TASK INPUTS Start Marker

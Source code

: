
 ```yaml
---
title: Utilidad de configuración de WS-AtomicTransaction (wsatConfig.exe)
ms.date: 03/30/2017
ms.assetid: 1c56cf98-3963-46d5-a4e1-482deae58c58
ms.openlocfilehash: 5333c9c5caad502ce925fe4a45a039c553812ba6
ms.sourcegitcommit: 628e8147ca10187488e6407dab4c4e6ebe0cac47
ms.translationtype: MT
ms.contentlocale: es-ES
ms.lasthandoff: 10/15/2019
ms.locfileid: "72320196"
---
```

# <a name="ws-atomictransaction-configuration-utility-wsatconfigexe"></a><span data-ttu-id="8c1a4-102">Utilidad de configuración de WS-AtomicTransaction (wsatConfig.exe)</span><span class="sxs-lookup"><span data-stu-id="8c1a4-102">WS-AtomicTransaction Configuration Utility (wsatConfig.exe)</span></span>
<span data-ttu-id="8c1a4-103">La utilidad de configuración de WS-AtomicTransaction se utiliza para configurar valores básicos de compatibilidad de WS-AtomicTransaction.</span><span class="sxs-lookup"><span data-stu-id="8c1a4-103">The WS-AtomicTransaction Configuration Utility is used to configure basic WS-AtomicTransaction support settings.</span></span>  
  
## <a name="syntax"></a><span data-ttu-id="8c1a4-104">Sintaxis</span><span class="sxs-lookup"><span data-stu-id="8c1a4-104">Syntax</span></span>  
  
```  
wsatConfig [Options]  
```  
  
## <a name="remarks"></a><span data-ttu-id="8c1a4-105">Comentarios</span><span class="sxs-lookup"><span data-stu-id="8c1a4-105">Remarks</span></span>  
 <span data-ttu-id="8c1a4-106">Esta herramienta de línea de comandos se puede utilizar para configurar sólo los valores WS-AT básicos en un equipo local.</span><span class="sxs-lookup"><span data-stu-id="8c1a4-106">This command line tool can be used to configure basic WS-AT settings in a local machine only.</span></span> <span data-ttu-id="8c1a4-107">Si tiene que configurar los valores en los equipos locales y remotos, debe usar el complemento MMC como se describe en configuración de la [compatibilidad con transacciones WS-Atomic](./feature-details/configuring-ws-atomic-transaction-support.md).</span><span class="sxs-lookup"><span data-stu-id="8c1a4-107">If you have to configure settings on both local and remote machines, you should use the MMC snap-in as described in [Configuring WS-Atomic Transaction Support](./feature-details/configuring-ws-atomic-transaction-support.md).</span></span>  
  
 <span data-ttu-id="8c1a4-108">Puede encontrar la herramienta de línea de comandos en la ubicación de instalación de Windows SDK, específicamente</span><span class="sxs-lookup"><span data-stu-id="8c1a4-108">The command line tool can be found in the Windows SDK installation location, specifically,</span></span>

TASK INPUTS End Marker
TASK INPUTS Start Marker

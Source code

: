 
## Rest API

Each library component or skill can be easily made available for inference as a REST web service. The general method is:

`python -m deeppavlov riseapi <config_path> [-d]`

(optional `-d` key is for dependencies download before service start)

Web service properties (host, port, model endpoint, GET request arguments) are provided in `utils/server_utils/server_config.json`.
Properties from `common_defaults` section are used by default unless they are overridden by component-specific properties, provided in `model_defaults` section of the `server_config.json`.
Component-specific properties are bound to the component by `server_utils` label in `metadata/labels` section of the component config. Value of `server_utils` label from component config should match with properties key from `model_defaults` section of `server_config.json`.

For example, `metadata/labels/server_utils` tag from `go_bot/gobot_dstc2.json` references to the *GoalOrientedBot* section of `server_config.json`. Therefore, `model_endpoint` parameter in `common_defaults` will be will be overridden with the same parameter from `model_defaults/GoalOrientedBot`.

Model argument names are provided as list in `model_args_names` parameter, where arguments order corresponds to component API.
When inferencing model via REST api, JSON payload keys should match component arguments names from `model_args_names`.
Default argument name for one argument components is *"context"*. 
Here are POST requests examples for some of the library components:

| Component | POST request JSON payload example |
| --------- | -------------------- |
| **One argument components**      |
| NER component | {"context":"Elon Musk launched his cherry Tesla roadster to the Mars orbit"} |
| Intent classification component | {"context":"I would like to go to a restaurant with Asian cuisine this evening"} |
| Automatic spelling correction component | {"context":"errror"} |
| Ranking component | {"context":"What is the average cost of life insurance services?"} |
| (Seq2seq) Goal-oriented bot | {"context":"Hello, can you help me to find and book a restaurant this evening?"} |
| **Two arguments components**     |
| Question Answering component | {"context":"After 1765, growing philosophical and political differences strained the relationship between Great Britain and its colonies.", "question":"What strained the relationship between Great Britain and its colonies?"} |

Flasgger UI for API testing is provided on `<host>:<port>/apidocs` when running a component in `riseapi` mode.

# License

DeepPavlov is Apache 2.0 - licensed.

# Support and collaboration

TASK INPUTS End Marker

_WHAT IS REQUIRED_
Copy all lines above containing the string "compatibilidad".

_RESPONSE FOR THIS EXERCISE_
<span data-ttu-id="8c1a4-103">La utilidad de configuración de WS-AtomicTransaction se utiliza para configurar valores básicos de compatibilidad de WS-AtomicTransaction.</span><span class="sxs-lookup"><span data-stu-id="8c1a4-103">The WS-AtomicTransaction Configuration Utility is used to configure basic WS-AtomicTransaction support settings.</span></span>  
 <span data-ttu-id="8c1a4-106">Esta herramienta de línea de comandos se puede utilizar para configurar sólo los valores WS-AT básicos en un equipo local.</span><span class="sxs-lookup"><span data-stu-id="8c1a4-106">This command line tool can be used to configure basic WS-AT settings in a local machine only.</span></span> <span data-ttu-id="8c1a4-107">Si tiene que configurar los valores en los equipos locales y remotos, debe usar el complemento MMC como se describe en configuración de la [compatibilidad con transacciones WS-Atomic](./feature-details/configuring-ws-atomic-transaction-support.md).</span><span class="sxs-lookup"><span data-stu-id="8c1a4-107">If you have to configure settings on both local and remote machines, you should use the MMC snap-in as described in [Configuring WS-Atomic Transaction Support](./feature-details/configuring-ws-atomic-transaction-support.md).</span></span>  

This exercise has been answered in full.